Si l’on prend en compte ces coûts d'exploitation, on voit que le surcoût à l'investissement initial (180M€) est quasi compensé sur 15 ans et qu'un BHNS coûtera donc plus cher qu'un tramway à l'usage sans répondre aux besoins en terme de déplacement.
* C.E.R.T.U = Au sein du Ministère de l’Écologie, du Développement durable, des Transports et du Logement, le Centre d’Études sur les Réseaux, les Transports, l’Urbanisme et les constructions publiques est chargé de conduire des études dans le domaine des réseaux urbains, des transports, de l’urbanisme et des constructions publiques, pour le compte de l’État ou au bénéfice des collectivités locales, établissements publics ou entreprises chargés de missions de service public ou des professions en cause (décret n°94 -134 du 9 février 1994).
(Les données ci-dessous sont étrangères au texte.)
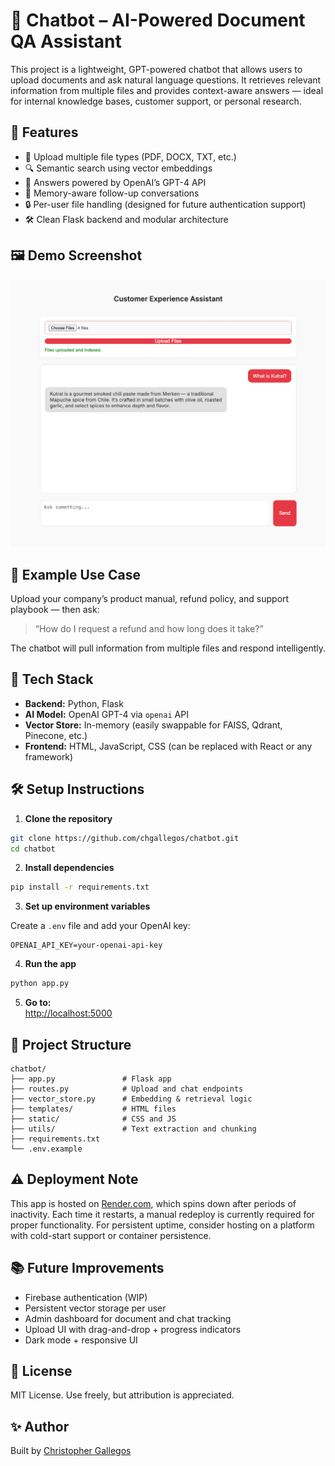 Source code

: # 🧠 Chatbot – AI-Powered Document QA Assistant

This project is a lightweight, GPT-powered chatbot that allows users to upload documents and ask natural language questions. It retrieves relevant information from multiple files and provides context-aware answers — ideal for internal knowledge bases, customer support, or personal research.

## 🚀 Features

- 📄 Upload multiple file types (PDF, DOCX, TXT, etc.)
- 🔍 Semantic search using vector embeddings
- 🤖 Answers powered by OpenAI’s GPT-4 API
- 🧠 Memory-aware follow-up conversations
- 🔒 Per-user file handling (designed for future authentication support)
- 🛠️ Clean Flask backend and modular architecture

## 🖼️ Demo Screenshot

![Chatbot UI](/Resources/demo-screenshot.png)

## 🧪 Example Use Case

Upload your company’s product manual, refund policy, and support playbook — then ask:
> “How do I request a refund and how long does it take?”

The chatbot will pull information from multiple files and respond intelligently.

## 🧱 Tech Stack

- **Backend:** Python, Flask
- **AI Model:** OpenAI GPT-4 via `openai` API
- **Vector Store:** In-memory (easily swappable for FAISS, Qdrant, Pinecone, etc.)
- **Frontend:** HTML, JavaScript, CSS (can be replaced with React or any framework)

## 🛠️ Setup Instructions

1. **Clone the repository**

```bash
git clone https://github.com/chgallegos/chatbot.git
cd chatbot
```

2. **Install dependencies**

```bash
pip install -r requirements.txt
```

3. **Set up environment variables**

Create a `.env` file and add your OpenAI key:

```env
OPENAI_API_KEY=your-openai-api-key
```

4. **Run the app**

```bash
python app.py
```

5. **Go to:**  
[http://localhost:5000](http://localhost:5000)

## 📁 Project Structure

```
chatbot/
├── app.py               # Flask app
├── routes.py            # Upload and chat endpoints
├── vector_store.py      # Embedding & retrieval logic
├── templates/           # HTML files
├── static/              # CSS and JS
├── utils/               # Text extraction and chunking
├── requirements.txt     
└── .env.example         
```

## ⚠️ Deployment Note

This app is hosted on [Render.com](https://render.com), which spins down after periods of inactivity. Each time it restarts, a manual redeploy is currently required for proper functionality. For persistent uptime, consider hosting on a platform with cold-start support or container persistence.

## 📚 Future Improvements

- Firebase authentication (WIP)
- Persistent vector storage per user
- Admin dashboard for document and chat tracking
- Upload UI with drag-and-drop + progress indicators
- Dark mode + responsive UI

## 🤝 License

MIT License. Use freely, but attribution is appreciated.

## ✨ Author

Built by [Christopher Gallegos](https://github.com/chgallegos)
Tout cela confirme les propos du C.E.R.T.U qui pour le Ministère des Transports, affirme dans ses études comparatives entre BHNS et Tramway que « sur le long terme, la différence de coût d’un BHNS, exploité à forte fréquence, annule l’avantage constaté à l’investissement ».
La capacité
D’après les chiffres du C.E.R.T.U, la capacité d’un BHNS est de 3.000 voyageurs par heure et par sens, alors que celle du tramway peut aller au delà de 6.000. Or, les besoins actuels sur le boulevard de Strasbourg s’élèvent à 4.000 voyageurs aux heures de pointe, et sont estimés à 6.000 à l’horizon 2020. On voit donc qu’avant même sa mise en service, le BHNS ne serait pas adapté aux besoins de l’agglomération.
Les réalisations des tramways de Nice, Montpellier et Bordeaux pour ne citer que les plus proches, montrent que les objectifs prévus de fréquentation au bout d’un an ont tous été atteints avant cette échéance et même dépassés de 15% à 25% (ex. Nice).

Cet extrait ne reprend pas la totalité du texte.